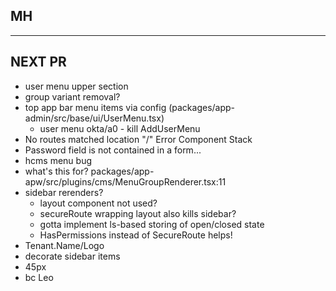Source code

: ## MH
---------------

## NEXT PR
- user menu upper section
- group variant removal?
- top app bar menu items via config (packages/app-admin/src/base/ui/UserMenu.tsx)
  - user menu okta/a0 - kill AddUserMenu
- No routes matched location "/" Error Component Stack
- Password field is not contained in a form...
- hcms menu bug
- what's this for? packages/app-apw/src/plugins/cms/MenuGroupRenderer.tsx:11
- sidebar rerenders?
  - layout component not used?
  - secureRoute wrapping layout also kills sidebar?
  - gotta implement ls-based storing of open/closed state
  - HasPermissions instead of SecureRoute helps!
- Tenant.Name/Logo
- decorate sidebar items
- 45px
- bc Leo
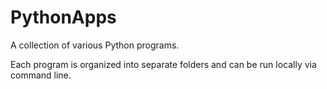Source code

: # PythonApps
A collection of various Python programs.

Each program is organized into separate folders and can be run locally via command line.
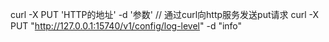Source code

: curl -X PUT 'HTTP的地址' -d '参数'   // 通过curl向http服务发送put请求  curl -X PUT "http://127.0.0.1:15740/v1/config/log-level" -d "info" 
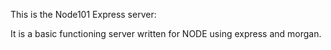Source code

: This is the Node101 Express server:

It is a basic functioning server written for NODE using express and morgan. 
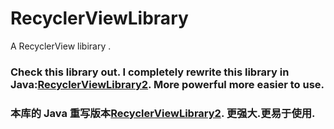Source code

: # RecyclerViewLibrary
A RecyclerView libirary .

### Check this library out. I completely rewrite this library in Java:[RecyclerViewLibrary2](https://github.com/momodae/RecyclerViewLibrary2). More powerful more easier to use.

### 本库的 Java 重写版本[RecyclerViewLibrary2](https://github.com/momodae/RecyclerViewLibrary2). 更强大.更易于使用.
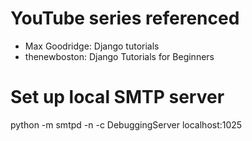 # YouTube series referenced
<ul>
  <li>Max Goodridge: Django tutorials</li>
  <li>thenewboston: Django Tutorials for Beginners</li>
</ul>

# Set up local SMTP server
python -m smtpd -n -c DebuggingServer localhost:1025
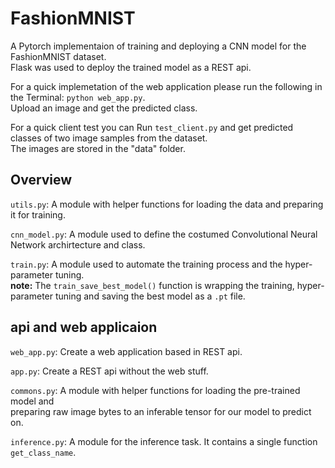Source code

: # FashionMNIST
A Pytorch implementaion of training and deploying a CNN model for the FashionMNIST dataset.<br>
Flask was used to deploy the trained model as a REST api.

For a quick implemetation of the web application please run the following in the Terminal: `python web_app.py`.<br>
Upload an image and get the predicted class.

For a quick client test you can Run `test_client.py` and get predicted classes of two image samples from the dataset.<br>
The images are stored in the "data" folder.

## Overview

`utils.py`: A module with helper functions for loading the data and preparing it for training.

`cnn_model.py`: A module used to define the costumed Convolutional Neural Network archirtecture and class.

`train.py`: A module used to automate the training process and the hyper-parameter tuning.<br>
<b>note:</b> The `train_save_best_model()` function is wrapping the training, hyper-parameter tuning and saving the best model as a `.pt` file.

## api and web applicaion

`web_app.py`: Create a web application based in REST api.

`app.py`: Create a REST api without the web stuff.

`commons.py`: A module with helper functions for loading the pre-trained model and <br>preparing raw image bytes to an inferable tensor for our model to predict on.

`inference.py`: A module for the inference task. It contains a single function `get_class_name`.


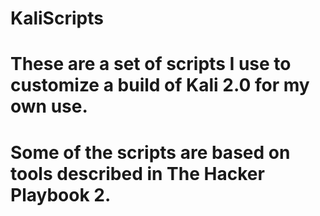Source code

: # KaliScripts
#
# These are a set of scripts I use to customize a build of Kali 2.0 for my own use.
# Some of the scripts are based on tools described in The Hacker Playbook 2.


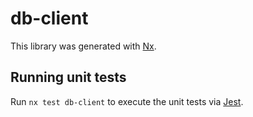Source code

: # db-client

This library was generated with [Nx](https://nx.dev).

## Running unit tests

Run `nx test db-client` to execute the unit tests via [Jest](https://jestjs.io).
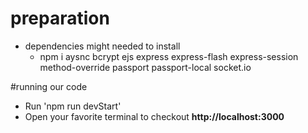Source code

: # preparation
- dependencies might needed to install
	- npm i aysnc bcrypt ejs express express-flash express-session method-override passport
	passport-local socket.io

#running our code
- Run 'npm run devStart'
- Open your favorite terminal to checkout **http://localhost:3000**
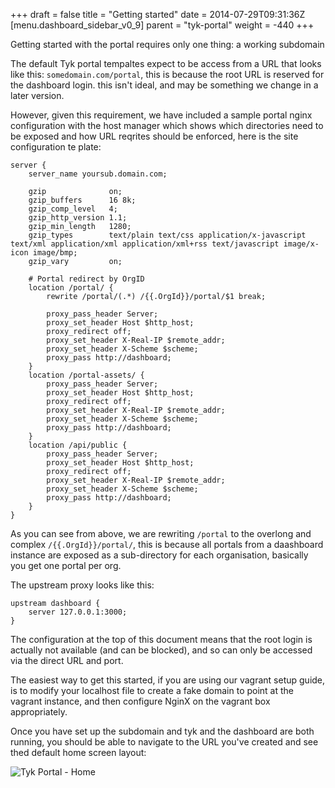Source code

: +++
draft = false
title = "Getting started"
date = 2014-07-29T09:31:36Z
[menu.dashboard_sidebar_v0_9]
	parent = "tyk-portal"
    weight = -440
+++

Getting started with the portal requires only one thing: a working subdomain

The default Tyk portal tempaltes expect to be access from a URL that looks like this: `somedomain.com/portal`, this is 
because the root URL is reserved for the dashboard login. this isn't ideal, and may be something we change in a later
version.

However, given this requirement, we have included a sample portal nginx configuration with the host manager which shows 
which directories need to be exposed and how URL reqrites should be enforced, here is the site configuration te plate:

	server {
        server_name yoursub.domain.com;

        gzip              on;
        gzip_buffers      16 8k;
        gzip_comp_level   4;
        gzip_http_version 1.1;
        gzip_min_length   1280;
        gzip_types        text/plain text/css application/x-javascript text/xml application/xml application/xml+rss text/javascript image/x-icon image/bmp;
        gzip_vary         on;

        # Portal redirect by OrgID
        location /portal/ {
            rewrite /portal/(.*) /{{.OrgId}}/portal/$1 break;

            proxy_pass_header Server;
            proxy_set_header Host $http_host;
            proxy_redirect off;
            proxy_set_header X-Real-IP $remote_addr;
            proxy_set_header X-Scheme $scheme;
            proxy_pass http://dashboard;
        }
        location /portal-assets/ {
            proxy_pass_header Server;
            proxy_set_header Host $http_host;
            proxy_redirect off;
            proxy_set_header X-Real-IP $remote_addr;
            proxy_set_header X-Scheme $scheme;
            proxy_pass http://dashboard;
        }
        location /api/public {
            proxy_pass_header Server;
            proxy_set_header Host $http_host;
            proxy_redirect off;
            proxy_set_header X-Real-IP $remote_addr;
            proxy_set_header X-Scheme $scheme;
            proxy_pass http://dashboard;
        }
	}

As you can see from above, we are rewriting `/portal` to the overlong and complex `/{{.OrgId}}/portal/`, this is because
all portals from a daashboard instance are exposed as a sub-directory for each organisation, basically you get
one portal per org.

The upstream proxy looks like this:

	upstream dashboard {
        server 127.0.0.1:3000;
    }

The configuration at the top of this document means that the root login is actually not available (and can be blocked), and so 
can only be accessed via the direct URL and port.

The easiest way to get this started, if you are using our vagrant setup guide, is to modify your localhost file to create
a fake domain to point at the vagrant instance, and then configure NginX on the vagrant box appropriately.

Once you have set up the subdomain and tyk and the dashboard are both running, you should be able to navigate to the URL
you've created and see thed default home screen layout:

![Tyk Portal - Home](/imgs/portal-home.png)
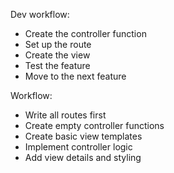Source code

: Dev workflow:

-   Create the controller function
-   Set up the route
-   Create the view
-   Test the feature
-   Move to the next feature

Workflow:

-   Write all routes first
-   Create empty controller functions
-   Create basic view templates
-   Implement controller logic
-   Add view details and styling
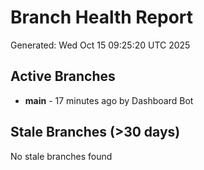 # Branch Health Report
Generated: Wed Oct 15 09:25:20 UTC 2025

## Active Branches
- **main** - 17 minutes ago by Dashboard Bot

## Stale Branches (>30 days)
No stale branches found
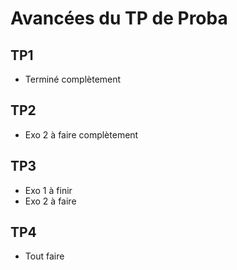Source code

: # Avancées du TP de Proba

## TP1
* Terminé complètement
## TP2
* Exo 2 à faire complètement
## TP3
* Exo 1 à finir
* Exo 2 à faire
## TP4
* Tout faire
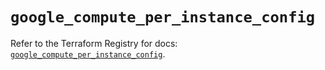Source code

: # `google_compute_per_instance_config`

Refer to the Terraform Registry for docs: [`google_compute_per_instance_config`](https://registry.terraform.io/providers/drfaust92/google/4.16.4/docs/resources/compute_per_instance_config).
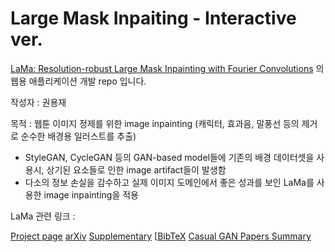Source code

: # Large Mask Inpaiting - Interactive ver.

[LaMa: Resolution-robust Large Mask Inpainting with Fourier Convolutions](https://github.com/saic-mdal/lama) 의 웹용 애플리케이션 개발 repo 입니다.

작성자 : 권용재

목적 : 웹툰 이미지 정제를 위한 image inpainting (캐릭터, 효과음, 말풍선 등의 제거로 순수한 배경용 일러스트를 추출)
* StyleGAN, CycleGAN 등의 GAN-based model들에 기존의 배경 데이터셋을 사용시, 상기된 요소들로 인한 image artifact들이 발생함
* 다소의 정보 손실을 감수하고 실제 이미지 도메인에서 좋은 성과를 보인 LaMa를 사용한 image inpainting을 적용

LaMa 관련 링크 : 

[Project page](https://saic-mdal.github.io/lama-project/) [arXiv](https://arxiv.org/abs/2109.07161) [Supplementary](https://ashukha.com/projects/lama_21/lama_supmat_2021.pdf) [[BibTeX](https://senya-ashukha.github.io/projects/lama_21/paper.txt) [Casual GAN Papers Summary](https://www.casualganpapers.com/large-masks-fourier-convolutions-inpainting/LaMa-explained.html)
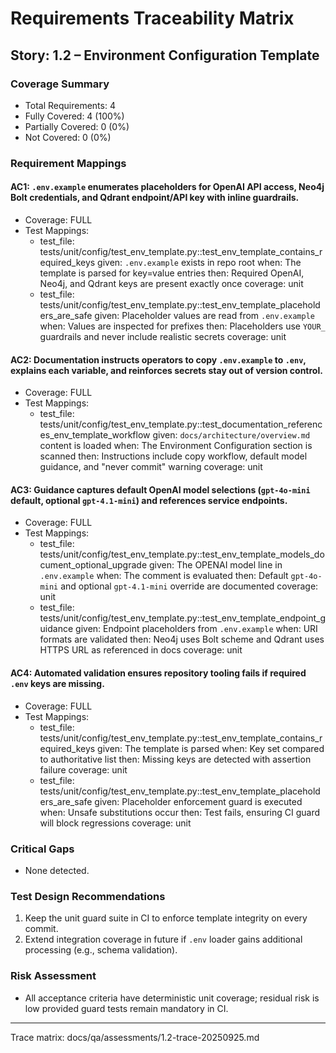 # Requirements Traceability Matrix

## Story: 1.2 – Environment Configuration Template

### Coverage Summary
- Total Requirements: 4
- Fully Covered: 4 (100%)
- Partially Covered: 0 (0%)
- Not Covered: 0 (0%)

### Requirement Mappings

#### AC1: `.env.example` enumerates placeholders for OpenAI API access, Neo4j Bolt credentials, and Qdrant endpoint/API key with inline guardrails.
- Coverage: FULL
- Test Mappings:
  - test_file: tests/unit/config/test_env_template.py::test_env_template_contains_required_keys
    given: `.env.example` exists in repo root
    when: The template is parsed for key=value entries
    then: Required OpenAI, Neo4j, and Qdrant keys are present exactly once
    coverage: unit
  - test_file: tests/unit/config/test_env_template.py::test_env_template_placeholders_are_safe
    given: Placeholder values are read from `.env.example`
    when: Values are inspected for prefixes
    then: Placeholders use `YOUR_` guardrails and never include realistic secrets
    coverage: unit

#### AC2: Documentation instructs operators to copy `.env.example` to `.env`, explains each variable, and reinforces secrets stay out of version control.
- Coverage: FULL
- Test Mappings:
  - test_file: tests/unit/config/test_env_template.py::test_documentation_references_env_template_workflow
    given: `docs/architecture/overview.md` content is loaded
    when: The Environment Configuration section is scanned
    then: Instructions include copy workflow, default model guidance, and "never commit" warning
    coverage: unit

#### AC3: Guidance captures default OpenAI model selections (`gpt-4o-mini` default, optional `gpt-4.1-mini`) and references service endpoints.
- Coverage: FULL
- Test Mappings:
  - test_file: tests/unit/config/test_env_template.py::test_env_template_models_document_optional_upgrade
    given: The OPENAI model line in `.env.example`
    when: The comment is evaluated
    then: Default `gpt-4o-mini` and optional `gpt-4.1-mini` override are documented
    coverage: unit
  - test_file: tests/unit/config/test_env_template.py::test_env_template_endpoint_guidance
    given: Endpoint placeholders from `.env.example`
    when: URI formats are validated
    then: Neo4j uses Bolt scheme and Qdrant uses HTTPS URL as referenced in docs
    coverage: unit

#### AC4: Automated validation ensures repository tooling fails if required `.env` keys are missing.
- Coverage: FULL
- Test Mappings:
  - test_file: tests/unit/config/test_env_template.py::test_env_template_contains_required_keys
    given: The template is parsed
    when: Key set compared to authoritative list
    then: Missing keys are detected with assertion failure
    coverage: unit
  - test_file: tests/unit/config/test_env_template.py::test_env_template_placeholders_are_safe
    given: Placeholder enforcement guard is executed
    when: Unsafe substitutions occur
    then: Test fails, ensuring CI guard will block regressions
    coverage: unit

### Critical Gaps
- None detected.

### Test Design Recommendations
1. Keep the unit guard suite in CI to enforce template integrity on every commit.
2. Extend integration coverage in future if `.env` loader gains additional processing (e.g., schema validation).

### Risk Assessment
- All acceptance criteria have deterministic unit coverage; residual risk is low provided guard tests remain mandatory in CI.

---
Trace matrix: docs/qa/assessments/1.2-trace-20250925.md
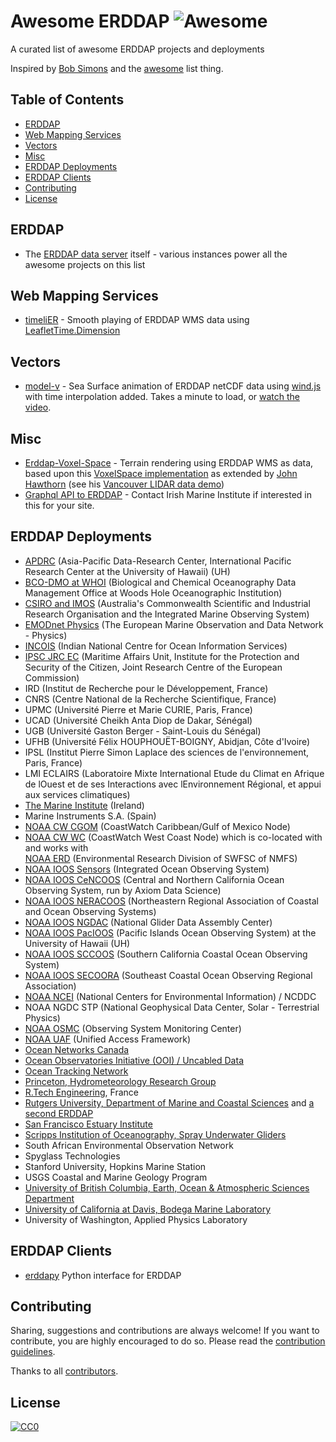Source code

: # Awesome ERDDAP ![Awesome](https://awesome.re/badge.svg)
A curated list of awesome ERDDAP projects and deployments

Inspired by [Bob Simons](https://github.com/BobSimons) and the [awesome](https://github.com/sindresorhus/awesome) list thing.

## Table of Contents
- [ERDDAP](#erddap)
- [Web Mapping Services](#web-mapping-services)
- [Vectors](#vectors)
- [Misc](#misc)
- [ERDDAP Deployments](#erddap-deployments)
- [ERDDAP Clients](#erddap-clients)
- [Contributing](#contributing)
- [License](#license)


## ERDDAP
- The [ERDDAP data server](https://github.com/BobSimons/erddap) itself - various instances power all the awesome projects on this list

## Web Mapping Services
- [timeliER](https://irishmarineinstitute.github.io/timeliER/#IMI_CONN_3D) - Smooth playing of ERDDAP WMS data using [LeafletTime.Dimension](https://github.com/socib/Leaflet.TimeDimension) 

## Vectors
- [model-v](http://digitalocean.ie/model-v/) - Sea Surface animation of ERDDAP netCDF data using [wind.js](https://github.com/Esri/wind-js) with time interpolation added. Takes a minute to load, or [watch the video](http://digitalocean.ie/model-v/connemara/).

## Misc
- [Erddap-Voxel-Space](https://irishmarineinstitute.github.io/Erddap-Voxel-Space/VoxelSpace.html) - Terrain rendering using ERDDAP WMS as data, based upon this  [VoxelSpace implementation](https://github.com/s-macke/VoxelSpace) as extended by [John Hawthorn](https://github.com/jhawthorn/VoxelSpace) (see his [Vancouver LIDAR data demo](https://jhawthorn.github.io/VoxelSpace/VoxelSpace.html))
- [Graphql API to ERDDAP](https://api.digitalocean.ie/) - Contact Irish Marine Institute if interested in this for your site.

## ERDDAP Deployments
-   [APDRC](http://apdrc.soest.hawaii.edu/erddap/index.html) (Asia-Pacific Data-Research Center, International Pacific Research Center at the University of Hawaii) (UH)
-   [BCO-DMO at WHOI](https://erddap.bco-dmo.org/erddap/index.html) (Biological and Chemical Oceanography Data Management Office at Woods Hole Oceanographic Institution)
-   [CSIRO and IMOS](http://rs-data1-mel.csiro.au/erddap/index.html) (Australia's Commonwealth Scientific and Industrial Research Organisation and the Integrated Marine Observing System)
-   [EMODnet Physics](http://erddap.emodnet-physics.eu/erddap/index.html) (The European Marine Observation and Data Network - Physics)
-   [INCOIS](http://erddap.incois.gov.in/erddap/index.html) (Indian National Centre for Ocean Information Services)
-   [IPSC JRC EC](https://bluehub.jrc.ec.europa.eu/erddap/index.html) (Maritime Affairs Unit, Institute for the Protection and Security of the Citizen, Joint Research Centre of the European Commission)
-   IRD (Institut de Recherche pour le Développement, France)  
-   CNRS (Centre National de la Recherche Scientifique, France)  
-   UPMC (Université Pierre et Marie CURIE, Paris, France)  
-   UCAD (Université Cheikh Anta Diop de Dakar, Sénégal)  
-   UGB (Université Gaston Berger - Saint-Louis du Sénégal)  
-   UFHB (Université Félix HOUPHOUËT-BOIGNY, Abidjan, Côte d'Ivoire)  
-   IPSL (Institut Pierre Simon Laplace des sciences de l'environnement, Paris, France)  
-   LMI ECLAIRS (Laboratoire Mixte International Etude du Climat en Afrique de lOuest et de ses Interactions avec lEnvironnement Régional, et appui aux services climatiques)
-   [The Marine Institute](https://erddap.marine.ie/erddap/index.html) (Ireland)
-   Marine Instruments S.A. (Spain)
-   [NOAA CW CGOM](http://cwcgom.aoml.noaa.gov/erddap/index.html) (CoastWatch Caribbean/Gulf of Mexico Node)
-   [NOAA CW WC](https://coastwatch.pfeg.noaa.gov/erddap/index.html) (CoastWatch West Coast Node) which is co-located with and works with  
    [NOAA ERD](https://coastwatch.pfeg.noaa.gov/erddap/index.html) (Environmental Research Division of SWFSC of NMFS)
-   [NOAA IOOS Sensors](http://erddap.sensors.ioos.us/erddap/) (Integrated Ocean Observing System)
-   [NOAA IOOS CeNCOOS](http://erddap.axiomdatascience.com/erddap/index.html) (Central and Northern California Ocean Observing System, run by Axiom Data Science)
-   [NOAA IOOS NERACOOS](http://www.neracoos.org/erddap/index.html) (Northeastern Regional Association of Coastal and Ocean Observing Systems)
-   [NOAA IOOS NGDAC](https://data.ioos.us/gliders/erddap/index.html) (National Glider Data Assembly Center)
-   [NOAA IOOS PacIOOS](http://oos.soest.hawaii.edu/erddap/index.html) (Pacific Islands Ocean Observing System) at the University of Hawaii (UH)
-   [NOAA IOOS SCCOOS](http://sccoos.org/erddap/index.html) (Southern California Coastal Ocean Observing System)
-   [NOAA IOOS SECOORA](http://erddap.secoora.org/erddap/index.html) (Southeast Coastal Ocean Observing Regional Association)
-   [NOAA NCEI](https://ecowatch.ncddc.noaa.gov/erddap/index.html) (National Centers for Environmental Information) / NCDDC
-   NOAA NGDC STP (National Geophysical Data Center, Solar - Terrestrial Physics)
-   [NOAA OSMC](http://osmc.noaa.gov/erddap/index.html) (Observing System Monitoring Center)
-   [NOAA UAF](https://upwell.pfeg.noaa.gov/erddap/index.html) (Unified Access Framework)
-   [Ocean Networks Canada](http://dap.onc.uvic.ca/erddap/index.html)
-   [Ocean Observatories Initiative (OOI) / Uncabled Data](https://erddap-uncabled.oceanobservatories.org/uncabled/erddap/index.html)
-   [Ocean Tracking Network](https://members.oceantrack.org/erddap/index.html)
-   [Princeton, Hydrometeorology Research Group](http://hydromet-thredds.princeton.edu:8000/erddap/index.html)
-   [R.Tech Engineering](https://meteo.rtech.fr/erddap/index.html), France
-   [Rutgers University, Department of Marine and Coastal Sciences](https://www.myroms.org:8080/erddap/) and [a second ERDDAP](http://tds.marine.rutgers.edu/erddap/info/index.html?page=1&itemsPerPage=1000)
-   [San Francisco Estuary Institute](http://sfbaynutrients.sfei.org/erddap/index.html)
-   [Scripps Institution of Oceanography, Spray Underwater Gliders](https://spraydata.ucsd.edu/erddap/index.html)
-   South African Environmental Observation Network
-   Spyglass Technologies
-   Stanford University, Hopkins Marine Station
-   USGS Coastal and Marine Geology Program
-   [University of British Columbia, Earth, Ocean & Atmospheric Sciences Department](https://salishsea.eos.ubc.ca/erddap/index.html)
-   [University of California at Davis, Bodega Marine Laboratory](http://bmlsc.ucdavis.edu:8080/erddap/index.html)
-   University of Washington, Applied Physics Laboratory

## ERDDAP Clients

- [erddapy](pyoceans.github.io/erddapy) Python interface for ERDDAP

## Contributing
Sharing, suggestions and contributions are always welcome! If you want to contribute, you are highly encouraged to do so. Please read the [contribution guidelines](CONTRIBUTING.md).

Thanks to all [contributors](https://github.com/IrishMarineInstitute/awesome-erddap/graphs/contributors).

## License
[![CC0](https://licensebuttons.net/p/zero/1.0/88x31.png)](https://creativecommons.org/publicdomain/zero/1.0/)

======

TASK: Write out, from the lines above, only those from the line with "## Table of Contents" to the line with "- The [ERDDAP", exactly as given, including the first and the last.

FINISHED EXERCISE:
## Table of Contents
- [ERDDAP](#erddap)
- [Web Mapping Services](#web-mapping-services)
- [Vectors](#vectors)
- [Misc](#misc)
- [ERDDAP Deployments](#erddap-deployments)
- [ERDDAP Clients](#erddap-clients)
- [Contributing](#contributing)
- [License](#license)


## ERDDAP
- The [ERDDAP data server](https://github.com/BobSimons/erddap) itself - various instances power all the awesome projects on this list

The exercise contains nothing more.